===== Entries supplied

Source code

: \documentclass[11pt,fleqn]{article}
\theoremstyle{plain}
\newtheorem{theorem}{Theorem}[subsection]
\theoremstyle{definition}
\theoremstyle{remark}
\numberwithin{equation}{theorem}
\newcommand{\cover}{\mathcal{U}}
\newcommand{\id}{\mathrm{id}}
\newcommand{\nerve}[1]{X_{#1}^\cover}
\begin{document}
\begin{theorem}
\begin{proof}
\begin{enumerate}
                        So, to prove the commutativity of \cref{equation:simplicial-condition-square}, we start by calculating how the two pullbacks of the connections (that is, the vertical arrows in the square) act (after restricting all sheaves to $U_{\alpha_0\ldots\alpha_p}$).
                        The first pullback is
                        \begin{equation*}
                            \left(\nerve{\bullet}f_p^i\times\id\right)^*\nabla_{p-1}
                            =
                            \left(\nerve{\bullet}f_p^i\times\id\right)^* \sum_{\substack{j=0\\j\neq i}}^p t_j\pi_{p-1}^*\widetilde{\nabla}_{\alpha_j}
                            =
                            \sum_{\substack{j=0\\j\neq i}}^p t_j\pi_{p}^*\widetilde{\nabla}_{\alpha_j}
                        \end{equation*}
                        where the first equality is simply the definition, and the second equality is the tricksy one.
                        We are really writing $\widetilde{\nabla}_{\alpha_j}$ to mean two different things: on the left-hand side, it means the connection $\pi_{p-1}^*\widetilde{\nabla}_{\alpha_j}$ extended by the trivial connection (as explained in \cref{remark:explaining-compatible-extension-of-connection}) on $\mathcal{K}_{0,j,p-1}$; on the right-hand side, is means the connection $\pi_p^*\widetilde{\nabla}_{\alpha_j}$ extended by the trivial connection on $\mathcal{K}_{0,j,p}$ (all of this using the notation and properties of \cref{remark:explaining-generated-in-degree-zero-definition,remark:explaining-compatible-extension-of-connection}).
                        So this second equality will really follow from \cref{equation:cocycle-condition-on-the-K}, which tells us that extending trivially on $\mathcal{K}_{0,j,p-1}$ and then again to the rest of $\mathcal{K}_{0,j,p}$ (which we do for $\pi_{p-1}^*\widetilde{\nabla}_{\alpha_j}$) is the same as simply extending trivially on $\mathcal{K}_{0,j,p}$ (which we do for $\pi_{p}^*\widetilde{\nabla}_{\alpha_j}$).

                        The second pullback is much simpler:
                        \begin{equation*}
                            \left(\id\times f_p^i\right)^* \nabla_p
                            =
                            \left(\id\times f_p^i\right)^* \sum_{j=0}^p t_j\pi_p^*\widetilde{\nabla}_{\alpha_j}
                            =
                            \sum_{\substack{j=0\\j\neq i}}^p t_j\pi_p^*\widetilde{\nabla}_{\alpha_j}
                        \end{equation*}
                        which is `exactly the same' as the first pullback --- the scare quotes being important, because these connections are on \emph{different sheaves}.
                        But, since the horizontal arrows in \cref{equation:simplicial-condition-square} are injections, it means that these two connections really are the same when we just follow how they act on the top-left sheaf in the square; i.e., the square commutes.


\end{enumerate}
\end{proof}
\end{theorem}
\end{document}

==========

- **Task requirements**
Beginning at the first line of the data above, retype each line until you reach the line containing "We are really", and include that one too. Add nothing else.

- **Solved problem**
Source code

: \documentclass[11pt,fleqn]{article}
\theoremstyle{plain}
\newtheorem{theorem}{Theorem}[subsection]
\theoremstyle{definition}
\theoremstyle{remark}
\numberwithin{equation}{theorem}
\newcommand{\cover}{\mathcal{U}}
\newcommand{\id}{\mathrm{id}}
\newcommand{\nerve}[1]{X_{#1}^\cover}
\begin{document}
\begin{theorem}
\begin{proof}
\begin{enumerate}
                        So, to prove the commutativity of \cref{equation:simplicial-condition-square}, we start by calculating how the two pullbacks of the connections (that is, the vertical arrows in the square) act (after restricting all sheaves to $U_{\alpha_0\ldots\alpha_p}$).
                        The first pullback is
                        \begin{equation*}
                            \left(\nerve{\bullet}f_p^i\times\id\right)^*\nabla_{p-1}
                            =
                            \left(\nerve{\bullet}f_p^i\times\id\right)^* \sum_{\substack{j=0\\j\neq i}}^p t_j\pi_{p-1}^*\widetilde{\nabla}_{\alpha_j}
                            =
                            \sum_{\substack{j=0\\j\neq i}}^p t_j\pi_{p}^*\widetilde{\nabla}_{\alpha_j}
                        \end{equation*}
                        where the first equality is simply the definition, and the second equality is the tricksy one.
                        We are really writing $\widetilde{\nabla}_{\alpha_j}$ to mean two different things: on the left-hand side, it means the connection $\pi_{p-1}^*\widetilde{\nabla}_{\alpha_j}$ extended by the trivial connection (as explained in \cref{remark:explaining-compatible-extension-of-connection}) on $\mathcal{K}_{0,j,p-1}$; on the right-hand side, is means the connection $\pi_p^*\widetilde{\nabla}_{\alpha_j}$ extended by the trivial connection on $\mathcal{K}_{0,j,p}$ (all of this using the notation and properties of \cref{remark:explaining-generated-in-degree-zero-definition,remark:explaining-compatible-extension-of-connection}).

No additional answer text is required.